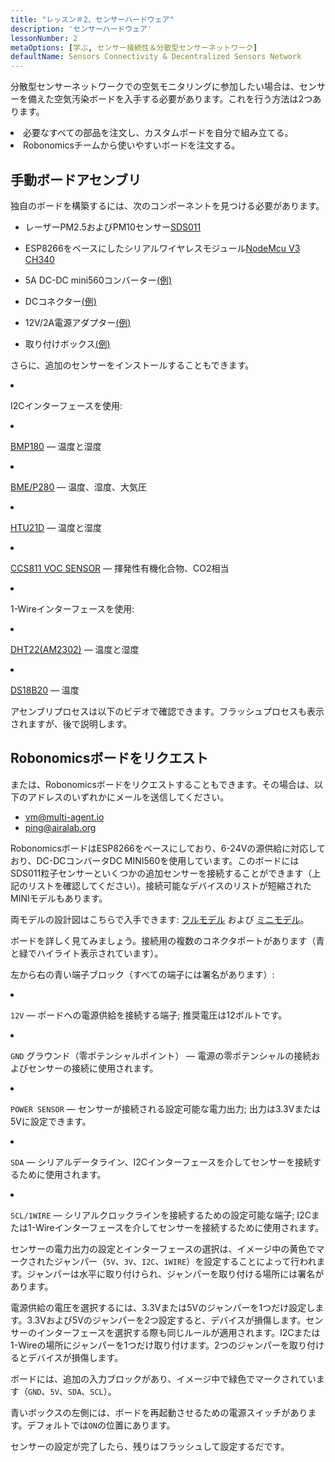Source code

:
 ```yaml
---
title: "レッスン＃2、センサーハードウェア"
description: 'センサーハードウェア'
lessonNumber: 2
metaOptions: [学ぶ, センサー接続性＆分散型センサーネットワーク]
defaultName: Sensors Connectivity & Decentralized Sensors Network
---
```


分散型センサーネットワークでの空気モニタリングに参加したい場合は、センサーを備えた空気汚染ボードを入手する必要があります。これを行う方法は2つあります。

<List>

<li>必要なすべての部品を注文し、カスタムボードを自分で組み立てる。</li>
<li>Robonomicsチームから使いやすいボードを注文する。</li>

</List>

## 手動ボードアセンブリ

独自のボードを構築するには、次のコンポーネントを見つける必要があります。

- レーザーPM2.5およびPM10センサー[SDS011](https://www.amazon.com/SDS011-Quality-Detection-Conditioning-Monitor/dp/B07FSDMRR5)

- ESP8266をベースにしたシリアルワイヤレスモジュール[NodeMcu V3 CH340](https://www.amazon.com/ACEIRMC-Wireless-Development-Compatible-MicroPython/dp/B092ZCG2X2)

- 5A DC-DC mini560コンバーター[(例)](https://www.amazon.com/Alinan-Efficiency-Converter-Regulator-Stabilized/dp/B09W8P1QNM)

- DCコネクター[(例)](https://www.amazon.com/CenryKay-DC-099-Threaded-接続or-Adapter/dp/B08CMMQMP6?th=1)

- 12V/2А電源アダプター[(例)](https://www.amazon.com/TMEZON-Power-Adapter-Supply-2-1mm/dp/B00Q2E5IXW)

- 取り付けボックス[(例)](https://www.amazon.com/LeMotech-Dustproof-Waterproof-Electrical-300mmx250mmx120mm/dp/B075DHT7X2/ref=sxin_18_ac_d_mf_brs?ac_md=7-4-TGVNb3RlY2g%3D-ac_d_mf_brs_brs&content-id=amzn1.sym.1ad31f34-ba12-4dca-be4b-f62f7f5bb10d%3Aamzn1.sym.1ad31f34-ba12-4dca-be4b-f62f7f5bb10d&crid=2ZDX87O7MINYG&cv_ct_cx=junction+box+plastic&keywords=junction+box+plastic&pd_rd_i=B075DHT7X2&pd_rd_r=2bbd50d4-9ef9-4fa1-a1a2-e55c482bce49&pd_rd_w=EcHLy&pd_rd_wg=z42mC&pf_rd_p=1ad31f34-ba12-4dca-be4b-f62f7f5bb10d&pf_rd_r=WDAX58YZKG6YKZ70X5QE&qid=1676642125&sprefix=Junction+Box%2Caps%2C451&sr=1-4-8b2f235a-dddf-4202-bbb9-592393927392)

さらに、追加のセンサーをインストールすることもできます。

<List  type="numbers">

<li>

I2Cインターフェースを使用:

<List>

<li>

[BMP180](https://cdn-shop.adafruit.com/datasheets/BST-BMP180-DS000-09.pdf) — 温度と湿度

</li>

<li>

[BME/P280](https://www.mouser.com/datasheet/2/783/BST-BME280-DS002-1509607.pdf) — 温度、湿度、大気圧

</li>

<li>

[HTU21D](https://eu.mouser.com/ProductDetail/Measurement-Specialties/HTU21D?qs=tx5doIiTu8oixw1WN5Uy8A%3D%3D) — 温度と湿度

</li>

<li>

[CCS811 VOC SENSOR](https://www.sciosense.com/wp-content/uploads/documents/Application-Note-Baseline-Save-and-Restore-on-CCS811.pdf) — 揮発性有機化合物、CO2相当

</li>

</List>

</li>

<li>

1-Wireインターフェースを使用:

<List>

<li>

[DHT22(AM2302)](https://files.seeedstudio.com/wiki/Grove-Temperature_and_Humidity_Sensor_Pro/res/AM2302-EN.pdf) — 温度と湿度

</li>

<li>

[DS18B20](https://cdn.sparkfun.com/datasheets/Sensors/Temp/DS18B20.pdf) — 温度

</li>

</List>

</li>

</List>

アセンブリプロセスは以下のビデオで確認できます。フラッシュプロセスも表示されますが、後で説明します。

<RoboAcademyYoutube link="https://www.youtube.com/watch?v=OdTd1sacCso" />

## Robonomicsボードをリクエスト

または、Robonomicsボードをリクエストすることもできます。その場合は、以下のアドレスのいずれかにメールを送信してください。

- vm@multi-agent.io
- ping@airalab.org

RobonomicsボードはESP8266をベースにしており、6-24Vの源供給に対応しており、DC-DCコンバータDC MINI560を使用しています。このボードにはSDS011粒子センサーといくつかの追加センサーを接続することができます（上記のリストを確認してください）。接続可能なデバイスのリストが短縮されたMINIモデルもあります。

<LessonImages figure figureCaption="Full model of Robonomics board" src="sensors-connectivity-course/lesson-2-1.png" alt="Full model of Robonomics board"/>

<LessonImages  figure figureCaption="Mini model of Robonomics board" src="sensors-connectivity-course/lesson-2-2.png" alt="Mini model of Robonomics board"/>

両モデルの設計図はこちらで入手できます: [フルモデル](https://oshwlab.com/ludovich88/aira_sensor_rev0-1) および [ミニモデル](https://oshwlab.com/ludovich88/aira_sensor_d1_mini)。

ボードを詳しく見てみましょう。接続用の複数のコネクタポートがあります（青と緑でハイライト表示されています）。

<LessonImages imageClasses="mb" src="sensors-connectivity-course/lesson-2-3.png" alt="Full model of Robonomics board"/>

左から右の青い端子ブロック（すべての端子には署名があります）:

<List>
  <li class="flex">

  <code>12V</code> — ボードへの電源供給を接続する端子; 推奨電圧は12ボルトです。

  </li>

  <li class="flex">

  <code>GND</code> グラウンド（零ポテンシャルポイント） — 電源の零ポテンシャルの接続およびセンサーの接続に使用されます。

  </li>

  <li class="flex">

  <code>POWER SENSOR</code> — センサーが接続される設定可能な電力出力; 出力は3.3Vまたは5Vに設定できます。

  </li>

  <li class="flex">

  <code>SDA</code> — シリアルデータライン、I2Cインターフェースを介してセンサーを接続するために使用されます。

  </li>

  <li class="flex">

  <code>SCL/1WIRE</code> — シリアルクロックラインを接続するための設定可能な端子; I2Cまたは1-Wireインターフェースを介してセンサーを接続するために使用されます。

  </li>
</List>

センサーの電力出力の設定とインターフェースの選択は、イメージ中の黄色でマークされたジャンパー（`5V`、`3V`、`I2C`、`1WIRE`）を設定することによって行われます。ジャンパーは水平に取り付けられ、ジャンパーを取り付ける場所には署名があります。


<RoboAcademyNote type="warning" title="WARNING">
電源供給の電圧を選択するには、3.3Vまたは5Vのジャンパーを1つだけ設定します。3.3Vおよび5Vのジャンパーを2つ設定すると、デバイスが損傷します。センサーのインターフェースを選択する際も同じルールが適用されます。I2Cまたは1-Wireの場所にジャンパーを1つだけ取り付けます。2つのジャンパーを取り付けるとデバイスが損傷します。
</RoboAcademyNote>

ボードには、追加の入力ブロックがあり、イメージ中で緑色でマークされています（`GND`、`5V`、`SDA`、`SCL`）。

青いボックスの左側には、ボードを再起動させるための電源スイッチがあります。デフォルトでは`ON`の位置にあります。

センサーの設定が完了したら、残りはフラッシュして設定するだです。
-------------------------
TASK DESCRIPTION:
If a line in the records above holds the string "type", copy it.

EXPECTED ANSWER:
<List  type="numbers">
<RoboAcademyNote type="warning" title="WARNING">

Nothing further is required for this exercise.